BinDawood Stores
- Type: Retailer
- Industry: Hypermarket
- Headquarters: Jeddah, Saudi Arabia
- Number of locations: 87 (2023)
- Key people: Abdulrazzaq BinDawood Ahmad AR. BinDawood
- Products: Retail - Hypermarket
- Revenue: SAR 5.6 billion (2023)
- Owner: Bindawood Holding
- Website: bindawood.com

= BinDawood Stores =

Supermarket and hypermarket chain in Saudi Arabia

BinDawood Stores is a supermarket and hypermarket chain in Saudi Arabia. It is owned by BinDawood Holding. The first BinDawood store was opened in Mecca, Saudi Arabia in 1984. As of August 2020, BinDawood operates 27 hypermarkets and supermarkets in the Kingdom in major cities such as Mecca and Madinah.
In 2018, BinDawood superstores released the findings from an international survey conducted by Nielsen on behalf of BinDawood that was designed and developed to promote health awareness for those undertaking their Hajj pilgrimage. The survey was conducted across six of the source markets for Hajj pilgrims, Saudi Arabia, Pakistan, Egypt, Bangladesh, India and Indonesia.
In April 2019, the BinDawood App, a digital eCommerce platform was launched.

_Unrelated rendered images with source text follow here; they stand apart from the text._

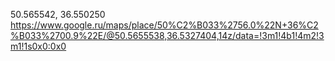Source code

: 50.565542, 36.550250
https://www.google.ru/maps/place/50%C2%B033%2756.0%22N+36%C2%B033%2700.9%22E/@50.5655538,36.5327404,14z/data=!3m1!4b1!4m2!3m1!1s0x0:0x0
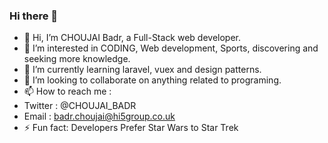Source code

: ### Hi there 👋

- 👋 Hi, I’m CHOUJAI Badr, a Full-Stack web developer.
- 👀 I’m interested in CODING, Web development, Sports, discovering and seeking more knowledge.
- 🌱 I’m currently learning laravel, vuex and design patterns.
- 💞️ I’m looking to collaborate on anything related to programing.
- 📫 How to reach me : 
- Twitter : @CHOUJAI_BADR
- Email : badr.choujai@hi5group.co.uk
- ⚡ Fun fact: Developers Prefer Star Wars to Star Trek
<!---
if you are looking for hardwork and skill you are in the right place :).
--->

In July 2022, BinDawood Holding Co. received approval from its shareholders to acquire an 80.5 percent stake in Ykone, a subsidiary of French TF1 Group. The acquisition would be made through its newly established French subsidiary Future Retail for Information Technology Co, and it will assist Ykone in improving the technology platform to enable the company to expand into other industries and verticals and to gain deeper access to the Middle Eastern markets.

== Financial performance ==
For the years 2020 and 2021, BinDawood Holding Co. posted revenues of SR 5.1 billion and SR 4.3 billion, with profits of SR 447 million and SR 240 million, respectively.